TASK BRIEF >> The material must be copied out exactly, line for line.

DATA SHOWN >>
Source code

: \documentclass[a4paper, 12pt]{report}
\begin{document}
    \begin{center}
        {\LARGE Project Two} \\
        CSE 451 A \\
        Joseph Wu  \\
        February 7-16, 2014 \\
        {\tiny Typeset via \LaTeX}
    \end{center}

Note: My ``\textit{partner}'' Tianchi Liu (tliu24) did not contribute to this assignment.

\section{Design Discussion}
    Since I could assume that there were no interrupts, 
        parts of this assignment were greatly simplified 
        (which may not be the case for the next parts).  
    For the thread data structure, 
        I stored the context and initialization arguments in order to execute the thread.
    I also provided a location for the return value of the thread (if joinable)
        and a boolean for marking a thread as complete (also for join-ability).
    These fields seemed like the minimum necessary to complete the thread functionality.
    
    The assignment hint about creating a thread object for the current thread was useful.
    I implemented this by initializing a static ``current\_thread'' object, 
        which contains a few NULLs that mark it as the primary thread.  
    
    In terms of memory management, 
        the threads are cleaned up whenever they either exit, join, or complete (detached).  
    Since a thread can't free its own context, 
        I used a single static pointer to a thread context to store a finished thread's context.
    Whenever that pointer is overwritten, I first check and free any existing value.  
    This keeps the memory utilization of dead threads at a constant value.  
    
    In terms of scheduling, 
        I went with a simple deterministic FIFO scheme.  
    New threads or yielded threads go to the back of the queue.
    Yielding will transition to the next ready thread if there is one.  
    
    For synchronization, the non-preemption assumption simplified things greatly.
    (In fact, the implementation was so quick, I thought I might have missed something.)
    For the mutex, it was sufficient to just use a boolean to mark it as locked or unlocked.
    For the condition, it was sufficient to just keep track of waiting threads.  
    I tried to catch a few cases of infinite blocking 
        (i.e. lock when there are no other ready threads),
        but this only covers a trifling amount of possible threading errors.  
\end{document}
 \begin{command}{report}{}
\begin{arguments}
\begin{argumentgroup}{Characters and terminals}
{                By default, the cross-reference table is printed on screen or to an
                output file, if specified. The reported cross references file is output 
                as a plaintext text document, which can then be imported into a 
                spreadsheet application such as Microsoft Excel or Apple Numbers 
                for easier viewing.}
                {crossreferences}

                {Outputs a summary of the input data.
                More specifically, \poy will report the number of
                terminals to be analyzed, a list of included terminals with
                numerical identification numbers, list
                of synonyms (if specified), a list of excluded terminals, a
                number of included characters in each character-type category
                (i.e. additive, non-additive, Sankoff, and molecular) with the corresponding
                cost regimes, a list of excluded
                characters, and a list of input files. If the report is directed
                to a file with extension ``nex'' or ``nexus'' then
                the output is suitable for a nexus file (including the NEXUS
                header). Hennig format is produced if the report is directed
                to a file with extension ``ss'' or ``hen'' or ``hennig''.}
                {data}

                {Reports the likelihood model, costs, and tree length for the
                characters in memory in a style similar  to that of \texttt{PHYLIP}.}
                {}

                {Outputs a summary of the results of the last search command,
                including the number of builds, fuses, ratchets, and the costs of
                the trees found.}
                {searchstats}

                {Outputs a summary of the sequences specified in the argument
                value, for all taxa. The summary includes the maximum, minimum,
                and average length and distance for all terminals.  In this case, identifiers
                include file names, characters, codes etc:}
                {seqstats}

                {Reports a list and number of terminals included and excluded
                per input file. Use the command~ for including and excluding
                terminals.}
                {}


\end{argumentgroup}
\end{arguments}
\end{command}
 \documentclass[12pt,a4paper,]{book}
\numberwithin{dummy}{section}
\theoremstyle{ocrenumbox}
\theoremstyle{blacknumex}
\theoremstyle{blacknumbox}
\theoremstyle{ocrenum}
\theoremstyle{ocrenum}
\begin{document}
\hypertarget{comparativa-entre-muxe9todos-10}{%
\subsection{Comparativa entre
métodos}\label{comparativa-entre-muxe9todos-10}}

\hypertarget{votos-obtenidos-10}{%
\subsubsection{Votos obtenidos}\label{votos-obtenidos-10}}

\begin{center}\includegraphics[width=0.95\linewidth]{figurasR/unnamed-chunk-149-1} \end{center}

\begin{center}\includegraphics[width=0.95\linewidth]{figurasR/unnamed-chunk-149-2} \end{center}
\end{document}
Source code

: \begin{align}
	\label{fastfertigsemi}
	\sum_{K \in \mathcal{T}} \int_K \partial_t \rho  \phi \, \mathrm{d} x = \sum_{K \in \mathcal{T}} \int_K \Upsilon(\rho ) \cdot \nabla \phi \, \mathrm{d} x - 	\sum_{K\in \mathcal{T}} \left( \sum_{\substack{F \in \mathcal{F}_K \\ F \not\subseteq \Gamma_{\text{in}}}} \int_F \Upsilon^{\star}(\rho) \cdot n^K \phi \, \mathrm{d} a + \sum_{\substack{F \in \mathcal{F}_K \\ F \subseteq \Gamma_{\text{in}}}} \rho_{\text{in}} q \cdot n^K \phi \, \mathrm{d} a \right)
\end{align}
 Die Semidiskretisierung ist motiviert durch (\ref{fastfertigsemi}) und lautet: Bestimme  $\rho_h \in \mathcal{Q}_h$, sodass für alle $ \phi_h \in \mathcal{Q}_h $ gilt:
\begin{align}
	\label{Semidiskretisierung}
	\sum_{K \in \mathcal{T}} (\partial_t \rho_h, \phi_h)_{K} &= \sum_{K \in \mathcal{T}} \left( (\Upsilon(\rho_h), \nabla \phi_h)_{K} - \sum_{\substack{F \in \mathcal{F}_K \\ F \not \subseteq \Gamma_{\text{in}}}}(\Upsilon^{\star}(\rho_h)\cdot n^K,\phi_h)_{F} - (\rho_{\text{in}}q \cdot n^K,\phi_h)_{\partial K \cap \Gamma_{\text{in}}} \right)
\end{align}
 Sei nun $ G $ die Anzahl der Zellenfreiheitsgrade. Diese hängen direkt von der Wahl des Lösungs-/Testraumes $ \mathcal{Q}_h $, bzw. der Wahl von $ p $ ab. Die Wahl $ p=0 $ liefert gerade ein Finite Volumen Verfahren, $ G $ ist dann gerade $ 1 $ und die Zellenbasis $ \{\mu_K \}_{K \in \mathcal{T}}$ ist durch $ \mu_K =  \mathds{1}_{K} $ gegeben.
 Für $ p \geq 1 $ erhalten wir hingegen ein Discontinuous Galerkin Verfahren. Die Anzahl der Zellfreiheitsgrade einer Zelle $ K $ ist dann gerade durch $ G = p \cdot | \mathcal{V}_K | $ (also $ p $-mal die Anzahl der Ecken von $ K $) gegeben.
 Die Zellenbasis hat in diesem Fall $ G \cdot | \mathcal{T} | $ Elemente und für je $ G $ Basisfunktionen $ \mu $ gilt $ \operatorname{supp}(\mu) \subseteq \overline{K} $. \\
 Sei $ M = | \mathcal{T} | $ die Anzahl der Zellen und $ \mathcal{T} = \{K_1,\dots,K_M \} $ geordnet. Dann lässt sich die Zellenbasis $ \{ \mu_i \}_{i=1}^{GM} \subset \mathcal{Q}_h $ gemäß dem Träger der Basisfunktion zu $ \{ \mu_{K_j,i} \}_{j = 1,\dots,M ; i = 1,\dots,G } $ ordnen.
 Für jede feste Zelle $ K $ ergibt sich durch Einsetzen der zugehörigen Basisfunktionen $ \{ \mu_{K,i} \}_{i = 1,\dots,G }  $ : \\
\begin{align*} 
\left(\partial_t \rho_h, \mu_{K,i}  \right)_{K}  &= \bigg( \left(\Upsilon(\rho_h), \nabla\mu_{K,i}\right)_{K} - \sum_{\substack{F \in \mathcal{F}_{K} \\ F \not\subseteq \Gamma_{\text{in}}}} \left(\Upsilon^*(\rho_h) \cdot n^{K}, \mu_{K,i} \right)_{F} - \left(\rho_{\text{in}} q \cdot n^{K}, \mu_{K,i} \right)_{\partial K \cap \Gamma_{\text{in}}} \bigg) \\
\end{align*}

COMPLETED TASK >>
Source code

: \documentclass[a4paper, 12pt]{report}
\begin{document}
    \begin{center}
        {\LARGE Project Two} \\
        CSE 451 A \\
        Joseph Wu  \\
        February 7-16, 2014 \\
        {\tiny Typeset via \LaTeX}
    \end{center}

Note: My ``\textit{partner}'' Tianchi Liu (tliu24) did not contribute to this assignment.

\section{Design Discussion}
    Since I could assume that there were no interrupts, 
        parts of this assignment were greatly simplified 
        (which may not be the case for the next parts).  
    For the thread data structure, 
        I stored the context and initialization arguments in order to execute the thread.
    I also provided a location for the return value of the thread (if joinable)
        and a boolean for marking a thread as complete (also for join-ability).
    These fields seemed like the minimum necessary to complete the thread functionality.
    
    The assignment hint about creating a thread object for the current thread was useful.
    I implemented this by initializing a static ``current\_thread'' object, 
        which contains a few NULLs that mark it as the primary thread.  
    
    In terms of memory management, 
        the threads are cleaned up whenever they either exit, join, or complete (detached).  
    Since a thread can't free its own context, 
        I used a single static pointer to a thread context to store a finished thread's context.
    Whenever that pointer is overwritten, I first check and free any existing value.  
    This keeps the memory utilization of dead threads at a constant value.  
    
    In terms of scheduling, 
        I went with a simple deterministic FIFO scheme.  
    New threads or yielded threads go to the back of the queue.
    Yielding will transition to the next ready thread if there is one.  
    
    For synchronization, the non-preemption assumption simplified things greatly.
    (In fact, the implementation was so quick, I thought I might have missed something.)
    For the mutex, it was sufficient to just use a boolean to mark it as locked or unlocked.
    For the condition, it was sufficient to just keep track of waiting threads.  
    I tried to catch a few cases of infinite blocking 
        (i.e. lock when there are no other ready threads),
        but this only covers a trifling amount of possible threading errors.  
\end{document}
 \begin{command}{report}{}
\begin{arguments}
\begin{argumentgroup}{Characters and terminals}
{                By default, the cross-reference table is printed on screen or to an
                output file, if specified. The reported cross references file is output 
                as a plaintext text document, which can then be imported into a 
                spreadsheet application such as Microsoft Excel or Apple Numbers 
                for easier viewing.}
                {crossreferences}

                {Outputs a summary of the input data.
                More specifically, \poy will report the number of
                terminals to be analyzed, a list of included terminals with
                numerical identification numbers, list
                of synonyms (if specified), a list of excluded terminals, a
                number of included characters in each character-type category
                (i.e. additive, non-additive, Sankoff, and molecular) with the corresponding
                cost regimes, a list of excluded
                characters, and a list of input files. If the report is directed
                to a file with extension ``nex'' or ``nexus'' then
                the output is suitable for a nexus file (including the NEXUS
                header). Hennig format is produced if the report is directed
                to a file with extension ``ss'' or ``hen'' or ``hennig''.}
                {data}

                {Reports the likelihood model, costs, and tree length for the
                characters in memory in a style similar  to that of \texttt{PHYLIP}.}
                {}

                {Outputs a summary of the results of the last search command,
                including the number of builds, fuses, ratchets, and the costs of
                the trees found.}
                {searchstats}

                {Outputs a summary of the sequences specified in the argument
                value, for all taxa. The summary includes the maximum, minimum,
                and average length and distance for all terminals.  In this case, identifiers
                include file names, characters, codes etc:}
                {seqstats}

                {Reports a list and number of terminals included and excluded
                per input file. Use the command~ for including and excluding
                terminals.}
                {}


\end{argumentgroup}
\end{arguments}
\end{command}
 \documentclass[12pt,a4paper,]{book}
\numberwithin{dummy}{section}
\theoremstyle{ocrenumbox}
\theoremstyle{blacknumex}
\theoremstyle{blacknumbox}
\theoremstyle{ocrenum}
\theoremstyle{ocrenum}
\begin{document}
\hypertarget{comparativa-entre-muxe9todos-10}{%
\subsection{Comparativa entre
métodos}\label{comparativa-entre-muxe9todos-10}}

\hypertarget{votos-obtenidos-10}{%
\subsubsection{Votos obtenidos}\label{votos-obtenidos-10}}

\begin{center}\includegraphics[width=0.95\linewidth]{figurasR/unnamed-chunk-149-1} \end{center}

\begin{center}\includegraphics[width=0.95\linewidth]{figurasR/unnamed-chunk-149-2} \end{center}
\end{document}
Source code

: \begin{align}
	\label{fastfertigsemi}
	\sum_{K \in \mathcal{T}} \int_K \partial_t \rho  \phi \, \mathrm{d} x = \sum_{K \in \mathcal{T}} \int_K \Upsilon(\rho ) \cdot \nabla \phi \, \mathrm{d} x - 	\sum_{K\in \mathcal{T}} \left( \sum_{\substack{F \in \mathcal{F}_K \\ F \not\subseteq \Gamma_{\text{in}}}} \int_F \Upsilon^{\star}(\rho) \cdot n^K \phi \, \mathrm{d} a + \sum_{\substack{F \in \mathcal{F}_K \\ F \subseteq \Gamma_{\text{in}}}} \rho_{\text{in}} q \cdot n^K \phi \, \mathrm{d} a \right)
\end{align}
 Die Semidiskretisierung ist motiviert durch (\ref{fastfertigsemi}) und lautet: Bestimme  $\rho_h \in \mathcal{Q}_h$, sodass für alle $ \phi_h \in \mathcal{Q}_h $ gilt:
\begin{align}
	\label{Semidiskretisierung}
	\sum_{K \in \mathcal{T}} (\partial_t \rho_h, \phi_h)_{K} &= \sum_{K \in \mathcal{T}} \left( (\Upsilon(\rho_h), \nabla \phi_h)_{K} - \sum_{\substack{F \in \mathcal{F}_K \\ F \not \subseteq \Gamma_{\text{in}}}}(\Upsilon^{\star}(\rho_h)\cdot n^K,\phi_h)_{F} - (\rho_{\text{in}}q \cdot n^K,\phi_h)_{\partial K \cap \Gamma_{\text{in}}} \right)
\end{align}
 Sei nun $ G $ die Anzahl der Zellenfreiheitsgrade. Diese hängen direkt von der Wahl des Lösungs-/Testraumes $ \mathcal{Q}_h $, bzw. der Wahl von $ p $ ab. Die Wahl $ p=0 $ liefert gerade ein Finite Volumen Verfahren, $ G $ ist dann gerade $ 1 $ und die Zellenbasis $ \{\mu_K \}_{K \in \mathcal{T}}$ ist durch $ \mu_K =  \mathds{1}_{K} $ gegeben.
 Für $ p \geq 1 $ erhalten wir hingegen ein Discontinuous Galerkin Verfahren. Die Anzahl der Zellfreiheitsgrade einer Zelle $ K $ ist dann gerade durch $ G = p \cdot | \mathcal{V}_K | $ (also $ p $-mal die Anzahl der Ecken von $ K $) gegeben.
 Die Zellenbasis hat in diesem Fall $ G \cdot | \mathcal{T} | $ Elemente und für je $ G $ Basisfunktionen $ \mu $ gilt $ \operatorname{supp}(\mu) \subseteq \overline{K} $. \\
 Sei $ M = | \mathcal{T} | $ die Anzahl der Zellen und $ \mathcal{T} = \{K_1,\dots,K_M \} $ geordnet. Dann lässt sich die Zellenbasis $ \{ \mu_i \}_{i=1}^{GM} \subset \mathcal{Q}_h $ gemäß dem Träger der Basisfunktion zu $ \{ \mu_{K_j,i} \}_{j = 1,\dots,M ; i = 1,\dots,G } $ ordnen.
 Für jede feste Zelle $ K $ ergibt sich durch Einsetzen der zugehörigen Basisfunktionen $ \{ \mu_{K,i} \}_{i = 1,\dots,G }  $ : \\
\begin{align*} 
\left(\partial_t \rho_h, \mu_{K,i}  \right)_{K}  &= \bigg( \left(\Upsilon(\rho_h), \nabla\mu_{K,i}\right)_{K} - \sum_{\substack{F \in \mathcal{F}_{K} \\ F \not\subseteq \Gamma_{\text{in}}}} \left(\Upsilon^*(\rho_h) \cdot n^{K}, \mu_{K,i} \right)_{F} - \left(\rho_{\text{in}} q \cdot n^{K}, \mu_{K,i} \right)_{\partial K \cap \Gamma_{\text{in}}} \bigg) \\
\end{align*}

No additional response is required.